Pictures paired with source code
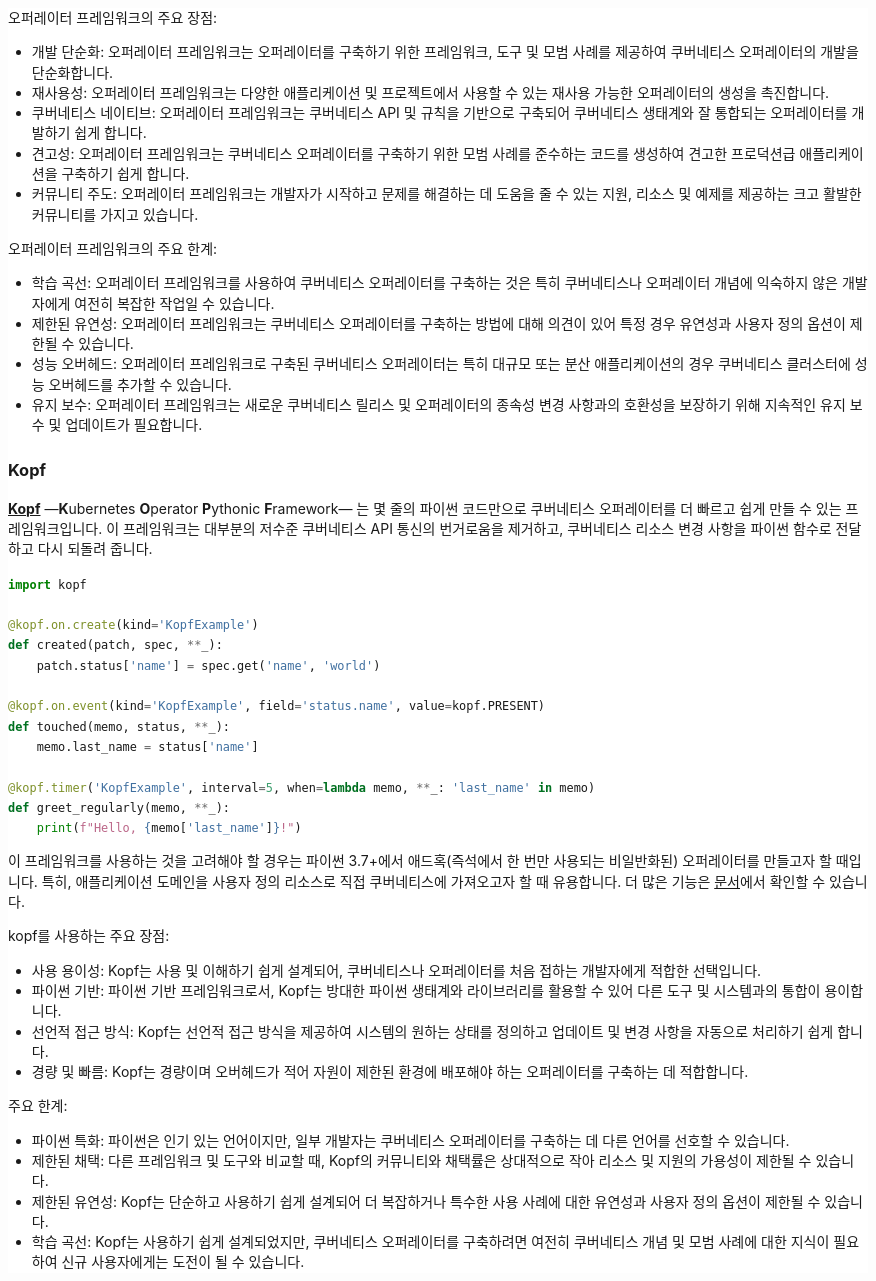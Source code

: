 오퍼레이터 프레임워크의 주요 장점:

- 개발 단순화: 오퍼레이터 프레임워크는 오퍼레이터를 구축하기 위한 프레임워크, 도구 및 모범 사례를 제공하여 쿠버네티스 오퍼레이터의 개발을 단순화합니다.
- 재사용성: 오퍼레이터 프레임워크는 다양한 애플리케이션 및 프로젝트에서 사용할 수 있는 재사용 가능한 오퍼레이터의 생성을 촉진합니다.
- 쿠버네티스 네이티브: 오퍼레이터 프레임워크는 쿠버네티스 API 및 규칙을 기반으로 구축되어 쿠버네티스 생태계와 잘 통합되는 오퍼레이터를 개발하기 쉽게 합니다.
- 견고성: 오퍼레이터 프레임워크는 쿠버네티스 오퍼레이터를 구축하기 위한 모범 사례를 준수하는 코드를 생성하여 견고한 프로덕션급 애플리케이션을 구축하기 쉽게 합니다.
- 커뮤니티 주도: 오퍼레이터 프레임워크는 개발자가 시작하고 문제를 해결하는 데 도움을 줄 수 있는 지원, 리소스 및 예제를 제공하는 크고 활발한 커뮤니티를 가지고 있습니다.

오퍼레이터 프레임워크의 주요 한계:

- 학습 곡선: 오퍼레이터 프레임워크를 사용하여 쿠버네티스 오퍼레이터를 구축하는 것은 특히 쿠버네티스나 오퍼레이터 개념에 익숙하지 않은 개발자에게 여전히 복잡한 작업일 수 있습니다.
- 제한된 유연성: 오퍼레이터 프레임워크는 쿠버네티스 오퍼레이터를 구축하는 방법에 대해 의견이 있어 특정 경우 유연성과 사용자 정의 옵션이 제한될 수 있습니다.
- 성능 오버헤드: 오퍼레이터 프레임워크로 구축된 쿠버네티스 오퍼레이터는 특히 대규모 또는 분산 애플리케이션의 경우 쿠버네티스 클러스터에 성능 오버헤드를 추가할 수 있습니다.
- 유지 보수: 오퍼레이터 프레임워크는 새로운 쿠버네티스 릴리스 및 오퍼레이터의 종속성 변경 사항과의 호환성을 보장하기 위해 지속적인 유지 보수 및 업데이트가 필요합니다.

### Kopf

**[Kopf](https://github.com/nolar/kopf)** —**K**ubernetes **O**perator **P**ythonic **F**ramework— 는 몇 줄의 파이썬 코드만으로 쿠버네티스 오퍼레이터를 더 빠르고 쉽게 만들 수 있는 프레임워크입니다. 이 프레임워크는 대부분의 저수준 쿠버네티스 API 통신의 번거로움을 제거하고, 쿠버네티스 리소스 변경 사항을 파이썬 함수로 전달하고 다시 되돌려 줍니다.


```python
import kopf

@kopf.on.create(kind='KopfExample')
def created(patch, spec, **_):
    patch.status['name'] = spec.get('name', 'world')

@kopf.on.event(kind='KopfExample', field='status.name', value=kopf.PRESENT)
def touched(memo, status, **_):
    memo.last_name = status['name']

@kopf.timer('KopfExample', interval=5, when=lambda memo, **_: 'last_name' in memo)
def greet_regularly(memo, **_):
    print(f"Hello, {memo['last_name']}!")
```

이 프레임워크를 사용하는 것을 고려해야 할 경우는 파이썬 3.7+에서 애드혹(즉석에서 한 번만 사용되는 비일반화된) 오퍼레이터를 만들고자 할 때입니다. 특히, 애플리케이션 도메인을 사용자 정의 리소스로 직접 쿠버네티스에 가져오고자 할 때 유용합니다. 더 많은 기능은 [문서](https://kopf.readthedocs.io/en/stable/)에서 확인할 수 있습니다.

kopf를 사용하는 주요 장점:
- 사용 용이성: Kopf는 사용 및 이해하기 쉽게 설계되어, 쿠버네티스나 오퍼레이터를 처음 접하는 개발자에게 적합한 선택입니다.
- 파이썬 기반: 파이썬 기반 프레임워크로서, Kopf는 방대한 파이썬 생태계와 라이브러리를 활용할 수 있어 다른 도구 및 시스템과의 통합이 용이합니다.
- 선언적 접근 방식: Kopf는 선언적 접근 방식을 제공하여 시스템의 원하는 상태를 정의하고 업데이트 및 변경 사항을 자동으로 처리하기 쉽게 합니다.
- 경량 및 빠름: Kopf는 경량이며 오버헤드가 적어 자원이 제한된 환경에 배포해야 하는 오퍼레이터를 구축하는 데 적합합니다.

주요 한계:

- 파이썬 특화: 파이썬은 인기 있는 언어이지만, 일부 개발자는 쿠버네티스 오퍼레이터를 구축하는 데 다른 언어를 선호할 수 있습니다.
- 제한된 채택: 다른 프레임워크 및 도구와 비교할 때, Kopf의 커뮤니티와 채택률은 상대적으로 작아 리소스 및 지원의 가용성이 제한될 수 있습니다.
- 제한된 유연성: Kopf는 단순하고 사용하기 쉽게 설계되어 더 복잡하거나 특수한 사용 사례에 대한 유연성과 사용자 정의 옵션이 제한될 수 있습니다.
- 학습 곡선: Kopf는 사용하기 쉽게 설계되었지만, 쿠버네티스 오퍼레이터를 구축하려면 여전히 쿠버네티스 개념 및 모범 사례에 대한 지식이 필요하여 신규 사용자에게는 도전이 될 수 있습니다.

Exercise details
If a line in the data above contains "사용하기", return that line.

Answer section
- 제한된 유연성: Kopf는 단순하고 사용하기 쉽게 설계되어 더 복잡하거나 특수한 사용 사례에 대한 유연성과 사용자 정의 옵션이 제한될 수 있습니다.
- 학습 곡선: Kopf는 사용하기 쉽게 설계되었지만, 쿠버네티스 오퍼레이터를 구축하려면 여전히 쿠버네티스 개념 및 모범 사례에 대한 지식이 필요하여 신규 사용자에게는 도전이 될 수 있습니다.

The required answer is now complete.